Langhe Rosso 2013, Marapika, Elio Sandri ($25.95, private import, 12 bottles/case)
A blend of Barbera and Dolcetto, in equal proportion, with a small dollop of Nebbiolo from younger vines planted on north- and east-facing slopes. 12.5% ABV. Quebec agent: Labelle Bouteille/oenopole.
Bitter cherry, including the pits, along with minerals and a bit of spice. A medium-bodied mouthful of ripe-sweet fruit, silky smooth acidity and fine tannins that become more assertive with chewing. Dark minerals provide some depth. Finishes longish, clean and bitter-tinged. Definitely gluggable. (Buy again? Yes.)

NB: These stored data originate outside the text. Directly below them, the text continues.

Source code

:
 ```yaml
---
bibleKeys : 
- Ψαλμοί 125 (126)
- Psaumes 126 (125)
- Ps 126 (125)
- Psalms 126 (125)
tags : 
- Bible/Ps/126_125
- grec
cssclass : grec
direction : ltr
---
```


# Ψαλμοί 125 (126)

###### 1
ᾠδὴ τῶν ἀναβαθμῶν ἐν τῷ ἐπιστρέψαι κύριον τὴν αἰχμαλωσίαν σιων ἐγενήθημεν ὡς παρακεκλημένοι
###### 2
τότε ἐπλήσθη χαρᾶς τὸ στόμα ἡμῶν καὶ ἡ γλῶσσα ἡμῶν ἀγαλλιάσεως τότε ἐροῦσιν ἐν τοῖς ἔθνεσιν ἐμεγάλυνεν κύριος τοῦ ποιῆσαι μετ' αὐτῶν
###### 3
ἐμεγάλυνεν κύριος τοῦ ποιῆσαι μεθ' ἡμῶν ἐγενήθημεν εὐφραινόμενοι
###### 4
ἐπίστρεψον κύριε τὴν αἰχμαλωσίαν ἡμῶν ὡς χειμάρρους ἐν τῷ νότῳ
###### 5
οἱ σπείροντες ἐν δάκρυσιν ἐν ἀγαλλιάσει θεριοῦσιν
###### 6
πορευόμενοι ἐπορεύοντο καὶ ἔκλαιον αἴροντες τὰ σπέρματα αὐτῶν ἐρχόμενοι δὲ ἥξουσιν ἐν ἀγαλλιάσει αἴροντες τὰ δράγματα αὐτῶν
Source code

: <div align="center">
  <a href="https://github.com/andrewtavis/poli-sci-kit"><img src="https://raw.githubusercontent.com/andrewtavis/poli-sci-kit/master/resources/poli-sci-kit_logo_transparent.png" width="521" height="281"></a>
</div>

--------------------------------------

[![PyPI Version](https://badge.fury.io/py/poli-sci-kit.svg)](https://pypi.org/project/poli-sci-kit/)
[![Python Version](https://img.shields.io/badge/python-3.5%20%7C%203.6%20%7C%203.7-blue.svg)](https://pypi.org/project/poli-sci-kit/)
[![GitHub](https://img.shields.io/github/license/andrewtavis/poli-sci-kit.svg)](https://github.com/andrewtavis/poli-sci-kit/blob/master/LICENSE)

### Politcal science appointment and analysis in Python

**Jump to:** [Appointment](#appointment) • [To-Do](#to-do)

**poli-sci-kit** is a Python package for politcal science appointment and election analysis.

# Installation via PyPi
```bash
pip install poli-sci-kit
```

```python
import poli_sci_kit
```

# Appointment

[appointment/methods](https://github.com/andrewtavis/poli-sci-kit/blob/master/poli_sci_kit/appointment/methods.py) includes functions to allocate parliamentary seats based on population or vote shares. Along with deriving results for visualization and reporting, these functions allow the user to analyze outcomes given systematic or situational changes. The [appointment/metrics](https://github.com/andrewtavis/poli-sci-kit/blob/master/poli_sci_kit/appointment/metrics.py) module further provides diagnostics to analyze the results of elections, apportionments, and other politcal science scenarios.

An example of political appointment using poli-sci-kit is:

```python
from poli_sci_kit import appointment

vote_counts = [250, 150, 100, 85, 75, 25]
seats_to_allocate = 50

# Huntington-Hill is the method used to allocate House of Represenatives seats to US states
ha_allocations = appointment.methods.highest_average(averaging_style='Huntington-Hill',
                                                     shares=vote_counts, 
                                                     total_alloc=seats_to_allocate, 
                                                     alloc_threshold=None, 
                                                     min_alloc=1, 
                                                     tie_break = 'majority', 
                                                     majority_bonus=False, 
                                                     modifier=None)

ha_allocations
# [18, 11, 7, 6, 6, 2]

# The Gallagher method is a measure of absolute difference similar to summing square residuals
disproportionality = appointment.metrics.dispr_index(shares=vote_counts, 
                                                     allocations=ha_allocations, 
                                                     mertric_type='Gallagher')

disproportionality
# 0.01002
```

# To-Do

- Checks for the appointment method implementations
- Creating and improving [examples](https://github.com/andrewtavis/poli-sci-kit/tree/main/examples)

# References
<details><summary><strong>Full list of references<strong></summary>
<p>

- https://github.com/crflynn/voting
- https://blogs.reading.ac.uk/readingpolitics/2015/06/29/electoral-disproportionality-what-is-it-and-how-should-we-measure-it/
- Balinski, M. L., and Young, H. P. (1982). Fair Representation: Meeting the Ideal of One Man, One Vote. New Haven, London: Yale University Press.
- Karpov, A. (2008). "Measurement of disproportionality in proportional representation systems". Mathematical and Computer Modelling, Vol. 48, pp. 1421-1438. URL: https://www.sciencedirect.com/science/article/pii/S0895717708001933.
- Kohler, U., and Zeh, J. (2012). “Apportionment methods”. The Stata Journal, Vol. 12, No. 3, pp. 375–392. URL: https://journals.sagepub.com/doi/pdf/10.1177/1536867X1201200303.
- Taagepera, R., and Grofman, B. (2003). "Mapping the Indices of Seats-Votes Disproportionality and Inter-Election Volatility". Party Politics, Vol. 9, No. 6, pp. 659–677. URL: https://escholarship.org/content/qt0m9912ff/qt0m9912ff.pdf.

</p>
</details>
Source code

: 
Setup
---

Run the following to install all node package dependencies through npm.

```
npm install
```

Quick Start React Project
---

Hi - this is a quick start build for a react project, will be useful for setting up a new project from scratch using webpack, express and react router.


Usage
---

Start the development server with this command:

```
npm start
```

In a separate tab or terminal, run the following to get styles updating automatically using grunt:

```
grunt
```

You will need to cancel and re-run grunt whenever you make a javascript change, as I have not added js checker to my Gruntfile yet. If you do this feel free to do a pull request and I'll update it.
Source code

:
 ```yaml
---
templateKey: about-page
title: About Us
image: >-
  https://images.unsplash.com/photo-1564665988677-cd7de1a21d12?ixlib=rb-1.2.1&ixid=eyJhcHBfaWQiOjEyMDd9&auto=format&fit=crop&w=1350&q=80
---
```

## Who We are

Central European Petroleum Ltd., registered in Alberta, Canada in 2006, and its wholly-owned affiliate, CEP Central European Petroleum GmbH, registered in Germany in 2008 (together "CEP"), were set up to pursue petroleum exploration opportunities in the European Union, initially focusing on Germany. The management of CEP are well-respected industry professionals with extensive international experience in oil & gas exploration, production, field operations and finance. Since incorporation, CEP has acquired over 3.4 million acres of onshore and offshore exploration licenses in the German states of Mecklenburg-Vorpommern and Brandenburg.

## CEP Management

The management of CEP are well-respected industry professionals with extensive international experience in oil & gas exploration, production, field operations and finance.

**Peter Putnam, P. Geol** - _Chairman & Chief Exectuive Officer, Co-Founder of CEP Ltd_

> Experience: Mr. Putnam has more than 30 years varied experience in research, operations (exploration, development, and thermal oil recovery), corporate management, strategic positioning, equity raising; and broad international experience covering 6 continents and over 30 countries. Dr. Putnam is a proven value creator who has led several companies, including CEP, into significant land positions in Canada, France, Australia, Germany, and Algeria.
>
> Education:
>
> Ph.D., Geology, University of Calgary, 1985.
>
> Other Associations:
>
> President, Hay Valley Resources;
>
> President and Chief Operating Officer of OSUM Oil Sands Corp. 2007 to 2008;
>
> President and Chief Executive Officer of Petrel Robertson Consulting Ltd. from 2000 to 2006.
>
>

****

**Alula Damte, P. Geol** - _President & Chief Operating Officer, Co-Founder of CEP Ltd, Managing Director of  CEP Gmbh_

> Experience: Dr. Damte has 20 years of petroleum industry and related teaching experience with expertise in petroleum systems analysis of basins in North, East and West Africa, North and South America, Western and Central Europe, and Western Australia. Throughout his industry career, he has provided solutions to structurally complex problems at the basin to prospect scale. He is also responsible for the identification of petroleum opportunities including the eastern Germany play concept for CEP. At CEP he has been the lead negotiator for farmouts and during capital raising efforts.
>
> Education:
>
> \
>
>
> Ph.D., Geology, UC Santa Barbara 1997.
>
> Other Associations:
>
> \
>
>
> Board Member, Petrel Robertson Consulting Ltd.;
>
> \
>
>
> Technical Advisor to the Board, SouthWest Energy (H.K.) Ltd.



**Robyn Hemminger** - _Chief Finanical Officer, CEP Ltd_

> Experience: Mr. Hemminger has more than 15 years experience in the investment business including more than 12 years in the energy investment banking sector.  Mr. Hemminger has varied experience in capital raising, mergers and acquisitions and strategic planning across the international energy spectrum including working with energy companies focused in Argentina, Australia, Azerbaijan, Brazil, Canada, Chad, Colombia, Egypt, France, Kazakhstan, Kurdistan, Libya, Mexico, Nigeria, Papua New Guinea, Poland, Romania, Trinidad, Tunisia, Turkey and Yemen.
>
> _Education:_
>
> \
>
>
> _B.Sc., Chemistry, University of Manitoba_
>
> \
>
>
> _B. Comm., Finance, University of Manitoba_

Dolcetto d’Alba 2015, Elio Sandri ($25.95, private import, 12 bottles/case)
100% Dolcetto from vines planted in 1977. Vinified in cement tanks. 13% ABV. Quebec agent: Labelle Bouteille/oenopole.
Textbook nose of mulberry, bitter cherry and leafmould. Quite elegant in the mouth with its core of vibrant fruit, lively acidity, fine bitey tannins and long minerally finish. A touch of astringency lingers. Gorgeous. (Buy again? Def.)

Barbera d’Alba Superiore 2015, Elio Sandri ($38.00, private import, 6 bottles/case)
100% Barbera from vines rooted in ferrous sandstone and planted in 1945 and 1976. Manually harvested. Partially destemmed. Matured eight months in very old Slovenian oak botti, six months in the bottle. 14.5% ABV. Quebec agent: Labelle Bouteille/oenopole.
Deep nose of ripe blackberry, slate and graphite with clove overtones. Medium-bodied and supremely fluent. Very dry though ripe-sweet on the attack. Built around an intense core of dark fruit wrapped in wiry tannins, aglow with fine acidity and shot through with minerals. Long, complete and elegant. Accessible now but ageable, too. Pricey Barberas from other producers are often New Worldishly fruit- and oak-driven. This takes another, more authentic and much more enjoyable path. (Buy again? Oh, yes.)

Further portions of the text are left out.